### [What you are asked to do]
Every entry below has to appear again in your reply, word for word, but no picture may.

### [Entries provided]
========
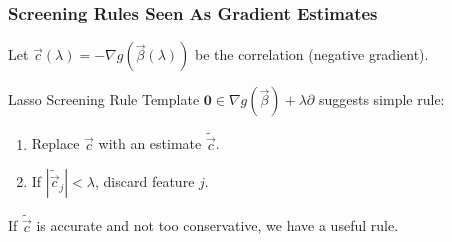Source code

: \documentclass[10pt]{beamer}
\begin{document}
\begin{frame}
  \frametitle{Screening Rules Seen As Gradient Estimates}

  Let \(\vec{c}(\lambda) = -\nabla g(\vec{\beta}(\lambda))\) be the \alert{correlation}
  (negative gradient).

  \medskip

  \begin{exampleblock}{Lasso Screening Rule Template }
    \(\boldsymbol{0} \in \nabla g(\vec{\beta}) + \lambda \partial\) suggests simple rule:
    \begin{enumerate}
      \item Replace \(\vec{c}\) with an estimate \(\tilde{\vec{c}}\).
      \item If \(|\tilde{\vec{c}}_j| < \lambda\), discard feature \(j\).
    \end{enumerate}

    \medskip

    If \(\tilde{\vec{c}}\) is accurate and not too conservative, we have a useful rule.
  \end{exampleblock}
\end{frame}
\end{document}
========
### [Output below]
Source code

: \documentclass[10pt]{beamer}
\begin{document}
\begin{frame}
  \frametitle{Screening Rules Seen As Gradient Estimates}

  Let \(\vec{c}(\lambda) = -\nabla g(\vec{\beta}(\lambda))\) be the \alert{correlation}
  (negative gradient).

  \medskip

  \begin{exampleblock}{Lasso Screening Rule Template }
    \(\boldsymbol{0} \in \nabla g(\vec{\beta}) + \lambda \partial\) suggests simple rule:
    \begin{enumerate}
      \item Replace \(\vec{c}\) with an estimate \(\tilde{\vec{c}}\).
      \item If \(|\tilde{\vec{c}}_j| < \lambda\), discard feature \(j\).
    \end{enumerate}

    \medskip

    If \(\tilde{\vec{c}}\) is accurate and not too conservative, we have a useful rule.
  \end{exampleblock}
\end{frame}
\end{document}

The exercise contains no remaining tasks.